Dann schnell vorwärts in die frühen 1970er Jahre…. Das deutsche Recht hat neue Normen für eine Qualitätshierarchie bei Weinen auf der Grundlage von Prädikaten festgelegt. Diese Prädikate – Kabinett, Spätlese, Auslese, Trockenbeerenauslese, Eiswein – hängen von der Mindestsüße der Trauben bei der Ernte ab – das sogenannte Mostgewicht wird in Oechsle (in anderen Teilen der Welt in Brix) gemessen. Mit diesem neuen Gesetz wurde der Kabinett in der Wahrnehmung der Weinqualität auf die unterste Stufe gestellt. Ich sage „gefühlt“, weil jede Prädikatsstufe sowohl sehr gute als auch sehr schlechte Weine hervorbringen konnte – der einzige Unterschied war die Süße des Ausgangsprodukts. Die Winzer begannen, größere Mengen und einen höheren Reifegrad der Trauben anzustreben, was ein höheres Prädikat bedeuten würde. Der Trend ging dahin, reichhaltigere Weine mit höherem Alkoholgehalt zu erzeugen, insbesondere wenn sie „trocken“ vinifiziert wurden, und damit auch höhere Preise zu erzielen. Damit verloren die Kabinett-Weine ihren Glanz – sie wurden zu einfachen, trockenen, süßen oder halbtrockenen Weinen, die in großen Mengen und mit geringem Aufwand hergestellt wurden.

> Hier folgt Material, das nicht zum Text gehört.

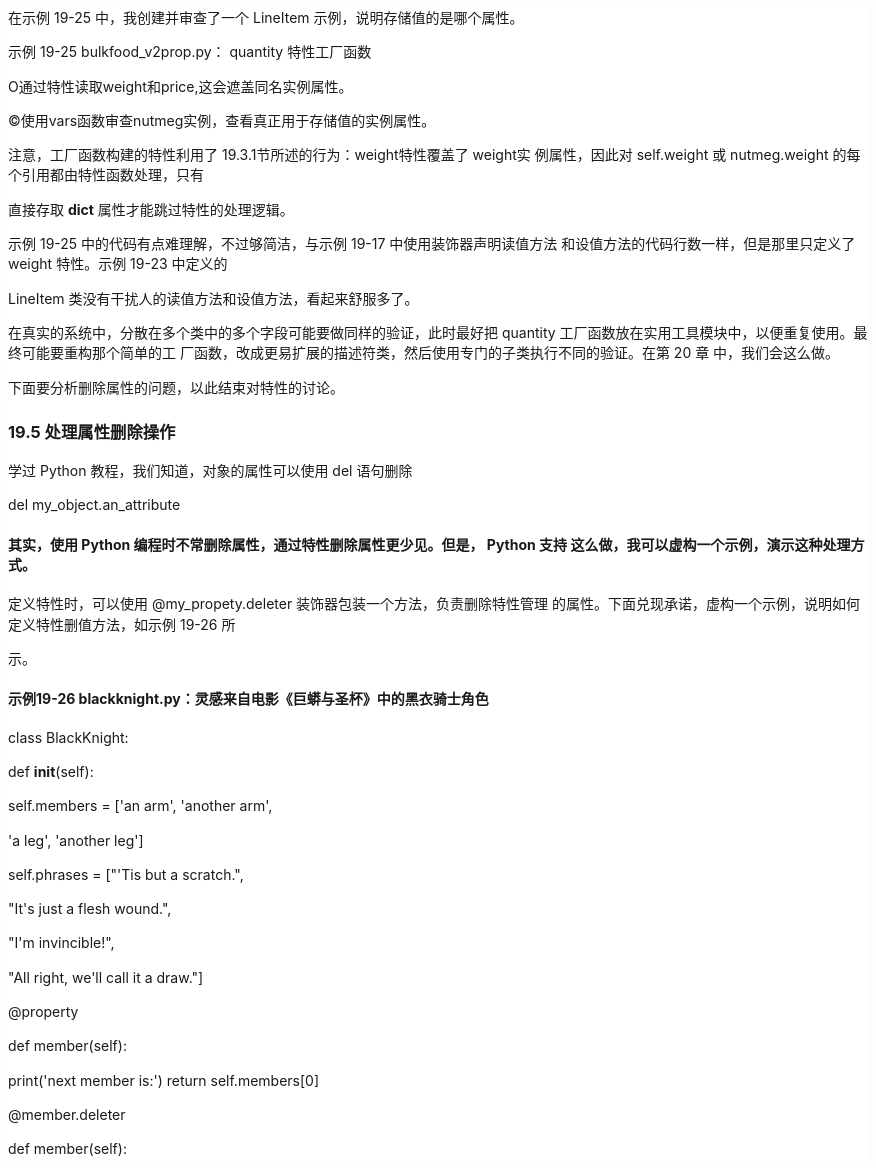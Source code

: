 在示例 19-25 中，我创建并审查了一个 LineItem 示例，说明存储值的是哪个属性。

示例 19-25 bulkfood_v2prop.py： quantity 特性工厂函数

O通过特性读取weight和price,这会遮盖同名实例属性。

©使用vars函数审查nutmeg实例，查看真正用于存储值的实例属性。

注意，工厂函数构建的特性利用了 19.3.1节所述的行为：weight特性覆盖了 weight实 例属性，因此对 self.weight 或 nutmeg.weight 的每个引用都由特性函数处理，只有

直接存取 __dict__ 属性才能跳过特性的处理逻辑。

示例 19-25 中的代码有点难理解，不过够简洁，与示例 19-17 中使用装饰器声明读值方法 和设值方法的代码行数一样，但是那里只定义了 weight 特性。示例 19-23 中定义的

LineItem 类没有干扰人的读值方法和设值方法，看起来舒服多了。

在真实的系统中，分散在多个类中的多个字段可能要做同样的验证，此时最好把 quantity 工厂函数放在实用工具模块中，以便重复使用。最终可能要重构那个简单的工 厂函数，改成更易扩展的描述符类，然后使用专门的子类执行不同的验证。在第 20 章 中，我们会这么做。

下面要分析删除属性的问题，以此结束对特性的讨论。

### 19.5 处理属性删除操作

学过 Python 教程，我们知道，对象的属性可以使用 del 语句删除

del my_object.an_attribute

#### 其实，使用 Python 编程时不常删除属性，通过特性删除属性更少见。但是， Python 支持 这么做，我可以虚构一个示例，演示这种处理方式。

定义特性时，可以使用 @my_propety.deleter 装饰器包装一个方法，负责删除特性管理 的属性。下面兑现承诺，虚构一个示例，说明如何定义特性删值方法，如示例 19-26 所

示。

#### 示例19-26 blackknight.py：灵感来自电影《巨蟒与圣杯》中的黑衣骑士角色

class BlackKnight:

def __init__(self):

self.members = ['an arm', 'another arm',

'a leg', 'another leg']

self.phrases = ["'Tis but a scratch.",

"It's just a flesh wound.",

"I'm invincible!",

"All right, we'll call it a draw."]

@property

def member(self):

print('next member is:') return self.members[0]

@member.deleter

def member(self):
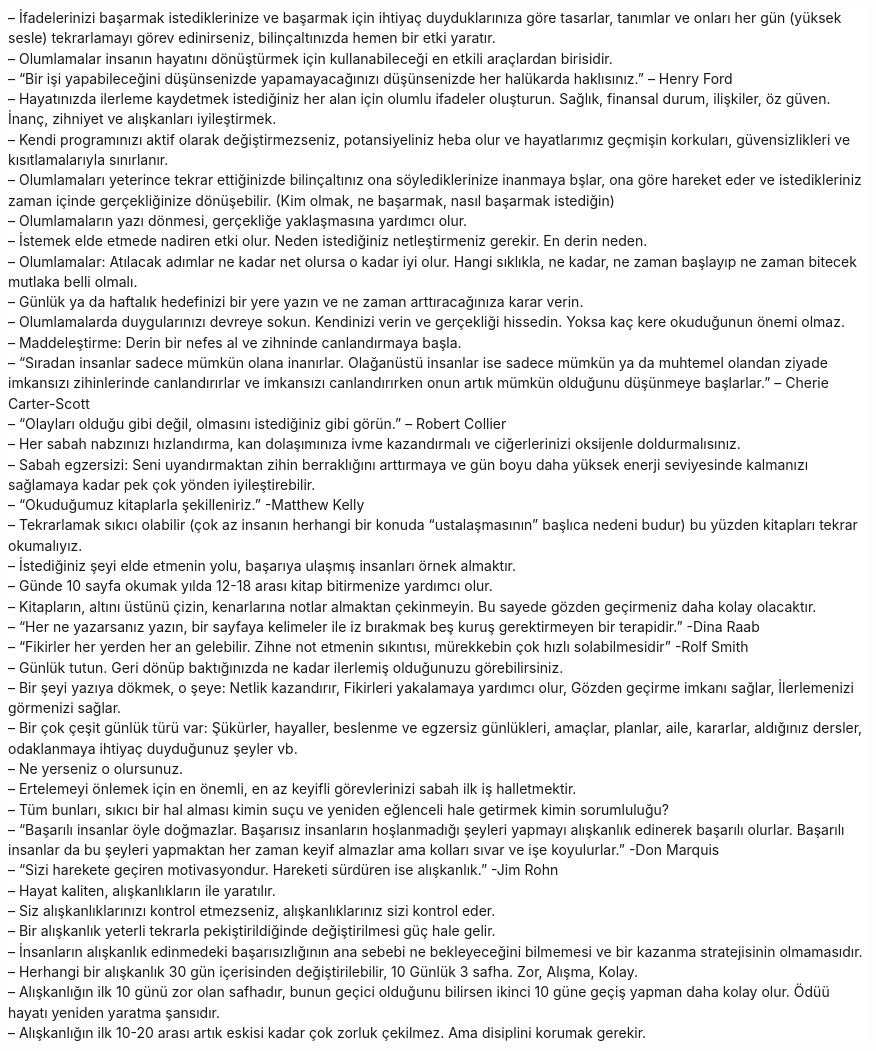 – İfadelerinizi başarmak istediklerinize ve başarmak için ihtiyaç duyduklarınıza göre tasarlar, tanımlar ve onları her gün (yüksek sesle) tekrarlamayı görev edinirseniz, bilinçaltınızda hemen bir etki yaratır.  
– Olumlamalar insanın hayatını dönüştürmek için kullanabileceği en etkili araçlardan birisidir.  
– “Bir işi yapabileceğini düşünsenizde yapamayacağınızı düşünsenizde her halükarda haklısınız.” – Henry Ford  
– Hayatınızda ilerleme kaydetmek istediğiniz her alan için olumlu ifadeler oluşturun. Sağlık, finansal durum, ilişkiler, öz güven. İnanç, zihniyet ve alışkanları iyileştirmek.  
– Kendi programınızı aktif olarak değiştirmezseniz, potansiyeliniz heba olur ve hayatlarımız geçmişin korkuları, güvensizlikleri ve kısıtlamalarıyla sınırlanır.  
– Olumlamaları yeterince tekrar ettiğinizde bilinçaltınız ona söylediklerinize inanmaya bşlar, ona göre hareket eder ve istedikleriniz zaman içinde gerçekliğinize dönüşebilir. (Kim olmak, ne başarmak, nasıl başarmak istediğin)  
– Olumlamaların yazı dönmesi, gerçekliğe yaklaşmasına yardımcı olur.  
– İstemek elde etmede nadiren etki olur. Neden istediğiniz netleştirmeniz gerekir. En derin neden.  
– Olumlamalar: Atılacak adımlar ne kadar net olursa o kadar iyi olur. Hangi sıklıkla, ne kadar, ne zaman başlayıp ne zaman bitecek mutlaka belli olmalı.  
– Günlük ya da haftalık hedefinizi bir yere yazın ve ne zaman arttıracağınıza karar verin.  
– Olumlamalarda duygularınızı devreye sokun. Kendinizi verin ve gerçekliği hissedin. Yoksa kaç kere okuduğunun önemi olmaz.  
– Maddeleştirme: Derin bir nefes al ve zihninde canlandırmaya başla.  
– “Sıradan insanlar sadece mümkün olana inanırlar. Olağanüstü insanlar ise sadece mümkün ya da muhtemel olandan ziyade imkansızı zihinlerinde canlandırırlar ve imkansızı canlandırırken onun artık mümkün olduğunu düşünmeye başlarlar.” – Cherie Carter-Scott  
– “Olayları olduğu gibi değil, olmasını istediğiniz gibi görün.” – Robert Collier  
– Her sabah nabzınızı hızlandırma, kan dolaşımınıza ivme kazandırmalı ve ciğerlerinizi oksijenle doldurmalısınız.  
– Sabah egzersizi: Seni uyandırmaktan zihin berraklığını arttırmaya ve gün boyu daha yüksek enerji seviyesinde kalmanızı sağlamaya kadar pek çok yönden iyileştirebilir.  
– “Okuduğumuz kitaplarla şekilleniriz.” -Matthew Kelly  
– Tekrarlamak sıkıcı olabilir (çok az insanın herhangi bir konuda “ustalaşmasının” başlıca nedeni budur) bu yüzden kitapları tekrar okumalıyız.  
– İstediğiniz şeyi elde etmenin yolu, başarıya ulaşmış insanları örnek almaktır.  
– Günde 10 sayfa okumak yılda 12-18 arası kitap bitirmenize yardımcı olur.  
– Kitapların, altını üstünü çizin, kenarlarına notlar almaktan çekinmeyin. Bu sayede gözden geçirmeniz daha kolay olacaktır.  
– “Her ne yazarsanız yazın, bir sayfaya kelimeler ile iz bırakmak beş kuruş gerektirmeyen bir terapidir.” -Dina Raab  
– “Fikirler her yerden her an gelebilir. Zihne not etmenin sıkıntısı, mürekkebin çok hızlı solabilmesidir” -Rolf Smith  
– Günlük tutun. Geri dönüp baktığınızda ne kadar ilerlemiş olduğunuzu görebilirsiniz.  
– Bir şeyi yazıya dökmek, o şeye: Netlik kazandırır, Fikirleri yakalamaya yardımcı olur, Gözden geçirme imkanı sağlar, İlerlemenizi görmenizi sağlar.  
– Bir çok çeşit günlük türü var: Şükürler, hayaller, beslenme ve egzersiz günlükleri, amaçlar, planlar, aile, kararlar, aldığınız dersler, odaklanmaya ihtiyaç duyduğunuz şeyler vb.  
– Ne yerseniz o olursunuz.  
– Ertelemeyi önlemek için en önemli, en az keyifli görevlerinizi sabah ilk iş halletmektir.  
– Tüm bunları, sıkıcı bir hal alması kimin suçu ve yeniden eğlenceli hale getirmek kimin sorumluluğu?  
– “Başarılı insanlar öyle doğmazlar. Başarısız insanların hoşlanmadığı şeyleri yapmayı alışkanlık edinerek başarılı olurlar. Başarılı insanlar da bu şeyleri yapmaktan her zaman keyif almazlar ama kolları sıvar ve işe koyulurlar.” -Don Marquis  
– “Sizi harekete geçiren motivasyondur. Hareketi sürdüren ise alışkanlık.” -Jim Rohn  
– Hayat kaliten, alışkanlıkların ile yaratılır.  
– Siz alışkanlıklarınızı kontrol etmezseniz, alışkanlıklarınız sizi kontrol eder.  
– Bir alışkanlık yeterli tekrarla pekiştirildiğinde değiştirilmesi güç hale gelir.  
– İnsanların alışkanlık edinmedeki başarısızlığının ana sebebi ne bekleyeceğini bilmemesi ve bir kazanma stratejisinin olmamasıdır.  
– Herhangi bir alışkanlık 30 gün içerisinden değiştirilebilir, 10 Günlük 3 safha. Zor, Alışma, Kolay.  
– Alışkanlığın ilk 10 günü zor olan safhadır, bunun geçici olduğunu bilirsen ikinci 10 güne geçiş yapman daha kolay olur. Ödüü hayatı yeniden yaratma şansıdır.  
– Alışkanlığın ilk 10-20 arası artık eskisi kadar çok zorluk çekilmez. Ama disiplini korumak gerekir.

Weitere 30 Jahre vorwärts gegen Ende des letzten Jahrhunderts…. Zu Beginn des 21. Jahrhunderts begann in der deutschen Weinwirtschaft ein großer Wandel hin zu kleineren Erträgen und höherer Qualität. Der VDP, der Verband der Spitzenwinzer, führte eine neue Qualitätshierarchie ein, die sich an das im Burgund angewandte System anlehnt. Dieses System stellt die Qualität der Weinberge in den Vordergrund (vom Gutswein bis zum Einzellagenwein). So verlagerte sich der Fokus der Winzer weg vom Tempo, das der beunruhigende Erfolg der Weine aus der Neuen Welt vorgab, und zurück zu den lokalen Qualitäten – sie versuchten, Terroir, Tradition und Modernität in ihren Rieslingen zum Ausdruck zu bringen.

Diese Änderung der Klassifizierung brachte die Aufmerksamkeit zurück und führte zu einer Renaissance des nur leicht angetrockneten Kabinett-Rieslings – ein in Deutschland, insbesondere an der Mosel, einzigartiger Stil.

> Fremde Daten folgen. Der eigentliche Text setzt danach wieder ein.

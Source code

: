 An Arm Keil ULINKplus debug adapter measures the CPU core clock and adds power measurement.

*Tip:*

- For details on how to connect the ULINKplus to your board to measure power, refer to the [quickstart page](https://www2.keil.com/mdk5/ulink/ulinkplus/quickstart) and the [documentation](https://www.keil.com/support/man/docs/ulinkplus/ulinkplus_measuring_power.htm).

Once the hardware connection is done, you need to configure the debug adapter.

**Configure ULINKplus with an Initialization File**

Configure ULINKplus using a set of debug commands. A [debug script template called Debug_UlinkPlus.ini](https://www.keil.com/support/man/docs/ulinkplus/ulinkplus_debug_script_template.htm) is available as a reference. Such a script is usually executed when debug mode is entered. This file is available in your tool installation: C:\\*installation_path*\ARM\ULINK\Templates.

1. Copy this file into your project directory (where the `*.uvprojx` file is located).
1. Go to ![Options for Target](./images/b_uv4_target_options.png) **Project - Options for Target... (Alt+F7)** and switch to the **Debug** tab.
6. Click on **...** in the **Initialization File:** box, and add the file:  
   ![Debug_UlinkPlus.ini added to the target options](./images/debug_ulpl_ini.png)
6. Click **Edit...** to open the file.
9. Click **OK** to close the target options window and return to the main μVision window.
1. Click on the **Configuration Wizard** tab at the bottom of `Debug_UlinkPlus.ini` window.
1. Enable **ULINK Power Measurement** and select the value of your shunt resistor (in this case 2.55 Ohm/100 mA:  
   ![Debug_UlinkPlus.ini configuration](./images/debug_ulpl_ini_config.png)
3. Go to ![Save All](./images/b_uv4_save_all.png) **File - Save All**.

Doch trotz dieser gesteigerten Aufmerksamkeit sind die klassischen, wunderbar schlanken und saftigen Kabinetts recht selten geworden. Nicht nur, weil es einen ziemlich hartnäckigen „Wir-trinken-nur-trocken“-Markt gibt, sondern auch, weil mit dem Klimawandel die Herstellung von Kabinetts immer schwieriger geworden ist. Die Trauben müssen nämlich geerntet werden, wenn sie gerade reif sind, da ihr geringer Süßegrad bei der Ernte es dem Winzer ermöglicht, einen so delikaten und fruchtigen Wein zu erzeugen. Durch die zunehmend wärmeren Sommer hat sich jedoch das sehr kleine Zeitfenster, in dem sie geerntet werden können, verkürzt.

Diese wunderbaren Weine gibt es aber immer noch. Sie werden immer noch hergestellt, und sie sind geeignet, einen Süßweinskeptiker auf den Weg der Süßweinliebe zu führen. Wenn Sie die Gelegenheit haben, probieren Sie einen gut gereiften Martin Müllen Kabinett (Mosel), einen Riesling feinherb von Axel Pauly (Mosel) oder Weingut Hermannsberg (Nahe) oder einen Kabinett von den Moselriesen Molitor oder Dr. Loosen.

Es ist kein Problem, wenn Sie feststellen, dass Sie sie nicht mögen – sie haben eine Fangemeinde, die ihre Frühstücksweine nur zu gerne nicht teilt! Aber wenn Sie sich auch in sie verlieben, seien Sie vorsichtig: Es macht süchtig!